Content starts
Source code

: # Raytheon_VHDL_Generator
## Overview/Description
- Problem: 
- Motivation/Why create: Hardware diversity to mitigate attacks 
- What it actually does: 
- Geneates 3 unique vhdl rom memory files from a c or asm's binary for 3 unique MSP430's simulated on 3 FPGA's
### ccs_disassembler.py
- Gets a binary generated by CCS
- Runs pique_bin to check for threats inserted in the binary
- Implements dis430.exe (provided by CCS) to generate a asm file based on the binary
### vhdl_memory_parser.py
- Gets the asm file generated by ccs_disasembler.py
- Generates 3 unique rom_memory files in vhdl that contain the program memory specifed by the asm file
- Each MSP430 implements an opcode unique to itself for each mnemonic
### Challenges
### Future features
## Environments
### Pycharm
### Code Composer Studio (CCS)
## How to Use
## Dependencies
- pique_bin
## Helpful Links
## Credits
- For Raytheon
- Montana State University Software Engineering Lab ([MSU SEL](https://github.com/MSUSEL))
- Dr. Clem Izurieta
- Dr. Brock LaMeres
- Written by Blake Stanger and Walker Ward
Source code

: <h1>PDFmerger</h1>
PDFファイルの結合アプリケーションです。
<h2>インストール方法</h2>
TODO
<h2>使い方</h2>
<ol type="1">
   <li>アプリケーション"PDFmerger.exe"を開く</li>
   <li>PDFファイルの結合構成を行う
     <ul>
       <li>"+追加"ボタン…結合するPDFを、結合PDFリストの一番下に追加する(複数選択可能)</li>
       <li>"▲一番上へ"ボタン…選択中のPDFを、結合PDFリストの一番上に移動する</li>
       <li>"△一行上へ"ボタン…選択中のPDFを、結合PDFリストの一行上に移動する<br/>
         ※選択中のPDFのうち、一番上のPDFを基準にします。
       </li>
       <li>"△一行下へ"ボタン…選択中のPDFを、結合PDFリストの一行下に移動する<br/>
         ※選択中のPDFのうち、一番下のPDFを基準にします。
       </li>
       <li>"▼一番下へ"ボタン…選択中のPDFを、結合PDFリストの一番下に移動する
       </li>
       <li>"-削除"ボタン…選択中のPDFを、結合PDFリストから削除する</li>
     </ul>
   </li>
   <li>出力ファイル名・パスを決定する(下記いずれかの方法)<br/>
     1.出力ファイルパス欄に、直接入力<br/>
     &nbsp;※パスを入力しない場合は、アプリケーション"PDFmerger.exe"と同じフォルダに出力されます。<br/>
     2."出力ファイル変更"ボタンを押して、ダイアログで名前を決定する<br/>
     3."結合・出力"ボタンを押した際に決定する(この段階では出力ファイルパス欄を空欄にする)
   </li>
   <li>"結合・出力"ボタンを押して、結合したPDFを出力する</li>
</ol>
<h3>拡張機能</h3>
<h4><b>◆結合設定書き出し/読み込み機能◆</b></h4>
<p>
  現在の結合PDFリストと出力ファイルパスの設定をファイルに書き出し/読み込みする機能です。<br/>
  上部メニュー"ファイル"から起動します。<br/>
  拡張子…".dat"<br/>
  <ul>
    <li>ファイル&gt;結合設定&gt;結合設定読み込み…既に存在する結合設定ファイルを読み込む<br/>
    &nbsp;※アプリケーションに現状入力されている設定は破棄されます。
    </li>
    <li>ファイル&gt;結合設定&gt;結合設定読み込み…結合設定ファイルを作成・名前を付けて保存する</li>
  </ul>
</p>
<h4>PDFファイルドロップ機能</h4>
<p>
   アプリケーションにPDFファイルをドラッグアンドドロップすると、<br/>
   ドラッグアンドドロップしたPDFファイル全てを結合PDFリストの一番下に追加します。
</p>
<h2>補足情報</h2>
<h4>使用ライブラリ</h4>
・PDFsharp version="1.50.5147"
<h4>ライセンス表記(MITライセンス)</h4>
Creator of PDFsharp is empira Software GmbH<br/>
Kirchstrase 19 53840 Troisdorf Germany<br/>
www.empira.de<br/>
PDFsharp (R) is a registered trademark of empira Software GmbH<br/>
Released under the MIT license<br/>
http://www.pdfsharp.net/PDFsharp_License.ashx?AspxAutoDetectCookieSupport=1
Content ends
### YOUR TASK:
All of the entries above should be written out verbatim.

### SOLUTION:
Source code

: # Raytheon_VHDL_Generator
## Overview/Description
- Problem: 
- Motivation/Why create: Hardware diversity to mitigate attacks 
- What it actually does: 
- Geneates 3 unique vhdl rom memory files from a c or asm's binary for 3 unique MSP430's simulated on 3 FPGA's
### ccs_disassembler.py
- Gets a binary generated by CCS
- Runs pique_bin to check for threats inserted in the binary
- Implements dis430.exe (provided by CCS) to generate a asm file based on the binary
### vhdl_memory_parser.py
- Gets the asm file generated by ccs_disasembler.py
- Generates 3 unique rom_memory files in vhdl that contain the program memory specifed by the asm file
- Each MSP430 implements an opcode unique to itself for each mnemonic
### Challenges
### Future features
## Environments
### Pycharm
### Code Composer Studio (CCS)
## How to Use
## Dependencies
- pique_bin
## Helpful Links
## Credits
- For Raytheon
- Montana State University Software Engineering Lab ([MSU SEL](https://github.com/MSUSEL))
- Dr. Clem Izurieta
- Dr. Brock LaMeres
- Written by Blake Stanger and Walker Ward
Source code

: <h1>PDFmerger</h1>
PDFファイルの結合アプリケーションです。
<h2>インストール方法</h2>
TODO
<h2>使い方</h2>
<ol type="1">
   <li>アプリケーション"PDFmerger.exe"を開く</li>
   <li>PDFファイルの結合構成を行う
     <ul>
       <li>"+追加"ボタン…結合するPDFを、結合PDFリストの一番下に追加する(複数選択可能)</li>
       <li>"▲一番上へ"ボタン…選択中のPDFを、結合PDFリストの一番上に移動する</li>
       <li>"△一行上へ"ボタン…選択中のPDFを、結合PDFリストの一行上に移動する<br/>
         ※選択中のPDFのうち、一番上のPDFを基準にします。
       </li>
       <li>"△一行下へ"ボタン…選択中のPDFを、結合PDFリストの一行下に移動する<br/>
         ※選択中のPDFのうち、一番下のPDFを基準にします。
       </li>
       <li>"▼一番下へ"ボタン…選択中のPDFを、結合PDFリストの一番下に移動する
       </li>
       <li>"-削除"ボタン…選択中のPDFを、結合PDFリストから削除する</li>
     </ul>
   </li>
   <li>出力ファイル名・パスを決定する(下記いずれかの方法)<br/>
     1.出力ファイルパス欄に、直接入力<br/>
     &nbsp;※パスを入力しない場合は、アプリケーション"PDFmerger.exe"と同じフォルダに出力されます。<br/>
     2."出力ファイル変更"ボタンを押して、ダイアログで名前を決定する<br/>
     3."結合・出力"ボタンを押した際に決定する(この段階では出力ファイルパス欄を空欄にする)
   </li>
   <li>"結合・出力"ボタンを押して、結合したPDFを出力する</li>
</ol>
<h3>拡張機能</h3>
<h4><b>◆結合設定書き出し/読み込み機能◆</b></h4>
<p>
  現在の結合PDFリストと出力ファイルパスの設定をファイルに書き出し/読み込みする機能です。<br/>
  上部メニュー"ファイル"から起動します。<br/>
  拡張子…".dat"<br/>
  <ul>
    <li>ファイル&gt;結合設定&gt;結合設定読み込み…既に存在する結合設定ファイルを読み込む<br/>
    &nbsp;※アプリケーションに現状入力されている設定は破棄されます。
    </li>
    <li>ファイル&gt;結合設定&gt;結合設定読み込み…結合設定ファイルを作成・名前を付けて保存する</li>
  </ul>
</p>
<h4>PDFファイルドロップ機能</h4>
<p>
   アプリケーションにPDFファイルをドラッグアンドドロップすると、<br/>
   ドラッグアンドドロップしたPDFファイル全てを結合PDFリストの一番下に追加します。
</p>
<h2>補足情報</h2>
<h4>使用ライブラリ</h4>
・PDFsharp version="1.50.5147"
<h4>ライセンス表記(MITライセンス)</h4>
Creator of PDFsharp is empira Software GmbH<br/>
Kirchstrase 19 53840 Troisdorf Germany<br/>
www.empira.de<br/>
PDFsharp (R) is a registered trademark of empira Software GmbH<br/>
Released under the MIT license<br/>
http://www.pdfsharp.net/PDFsharp_License.ashx?AspxAutoDetectCookieSupport=1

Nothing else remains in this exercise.